[Opening RECORDS FOR THE EXERCISE section]

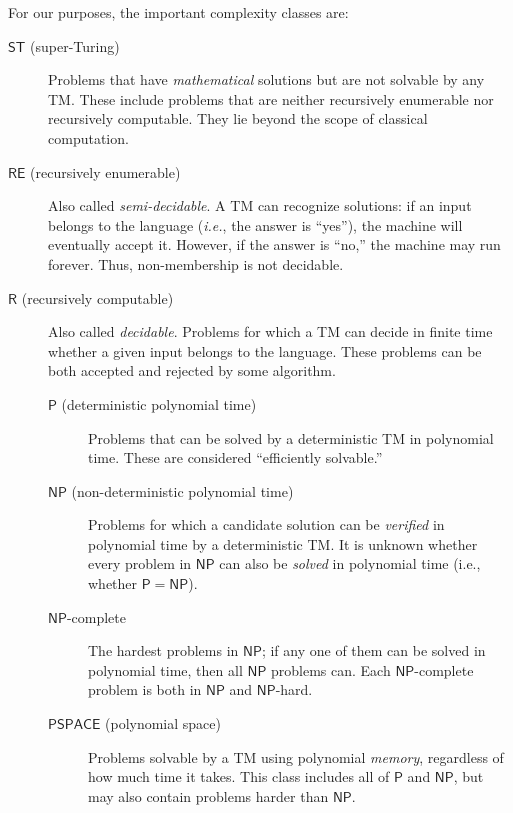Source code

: \documentclass[]{interact}
\theoremstyle{plain}%
\theoremstyle{definition}
\theoremstyle{remark}
\begin{document}
 For our purposes, the important complexity classes are:
 
 \begin{description}
\item[$\mathsf{ST}$ (super-Turing)] Problems that have \emph{mathematical} solutions but are not solvable by any TM. These include problems that are neither recursively enumerable nor recursively computable. They lie beyond the scope of classical computation.
  
\item[$\mathsf{RE}$ (recursively enumerable)] Also called \emph{semi-decidable}. A TM can recognize solutions: if an input belongs to the language (\emph{i.e.}, the answer is ``yes''), the machine will eventually accept it. However, if the answer is ``no,'' the machine may run forever. Thus, non-membership is not decidable.

\item[$\mathsf{R}$ (recursively computable)] Also called \emph{decidable}. Problems for which a TM can decide in finite time whether a given input belongs to the language. These problems can be both accepted and rejected by some algorithm.

\begin{description}
\item[$\mathsf{P}$ (deterministic polynomial time)] Problems that can be solved by a deterministic TM in polynomial time. These are considered ``efficiently solvable.''

\item[$\mathsf{NP}$ (non-deterministic polynomial time)] Problems for which a candidate solution can be \emph{verified} in polynomial time by a deterministic TM. It is unknown whether every problem in $\mathsf{NP}$ can also be \emph{solved} in polynomial time (i.e., whether $\mathsf{P} = \mathsf{NP}$).

\item[$\mathsf{NP}$-complete] The hardest problems in $\mathsf{NP}$; if any one of them can be solved in polynomial time, then all $\mathsf{NP}$ problems can. Each $\mathsf{NP}$-complete problem is both in $\mathsf{NP}$ and $\mathsf{NP}$-hard.

\item[$\mathsf{PSPACE}$ (polynomial space)] Problems solvable by a TM using polynomial \emph{memory}, regardless of how much time it takes. This class includes all of $\mathsf{P}$ and $\mathsf{NP}$, but may also contain problems harder than $\mathsf{NP}$.

\end{description}
\end{description}
\end{document}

[Closing RECORDS FOR THE EXERCISE section]

▸ WHAT IS EXPECTED: Since pictures are not part of the copy, set down only the remaining data exactly.

▸ THE COMPLETED TASK:
Source code

: \documentclass[]{interact}
\theoremstyle{plain}%
\theoremstyle{definition}
\theoremstyle{remark}
\begin{document}
 For our purposes, the important complexity classes are:
 
 \begin{description}
\item[$\mathsf{ST}$ (super-Turing)] Problems that have \emph{mathematical} solutions but are not solvable by any TM. These include problems that are neither recursively enumerable nor recursively computable. They lie beyond the scope of classical computation.
  
\item[$\mathsf{RE}$ (recursively enumerable)] Also called \emph{semi-decidable}. A TM can recognize solutions: if an input belongs to the language (\emph{i.e.}, the answer is ``yes''), the machine will eventually accept it. However, if the answer is ``no,'' the machine may run forever. Thus, non-membership is not decidable.

\item[$\mathsf{R}$ (recursively computable)] Also called \emph{decidable}. Problems for which a TM can decide in finite time whether a given input belongs to the language. These problems can be both accepted and rejected by some algorithm.

\begin{description}
\item[$\mathsf{P}$ (deterministic polynomial time)] Problems that can be solved by a deterministic TM in polynomial time. These are considered ``efficiently solvable.''

\item[$\mathsf{NP}$ (non-deterministic polynomial time)] Problems for which a candidate solution can be \emph{verified} in polynomial time by a deterministic TM. It is unknown whether every problem in $\mathsf{NP}$ can also be \emph{solved} in polynomial time (i.e., whether $\mathsf{P} = \mathsf{NP}$).

\item[$\mathsf{NP}$-complete] The hardest problems in $\mathsf{NP}$; if any one of them can be solved in polynomial time, then all $\mathsf{NP}$ problems can. Each $\mathsf{NP}$-complete problem is both in $\mathsf{NP}$ and $\mathsf{NP}$-hard.

\item[$\mathsf{PSPACE}$ (polynomial space)] Problems solvable by a TM using polynomial \emph{memory}, regardless of how much time it takes. This class includes all of $\mathsf{P}$ and $\mathsf{NP}$, but may also contain problems harder than $\mathsf{NP}$.

\end{description}
\end{description}
\end{document}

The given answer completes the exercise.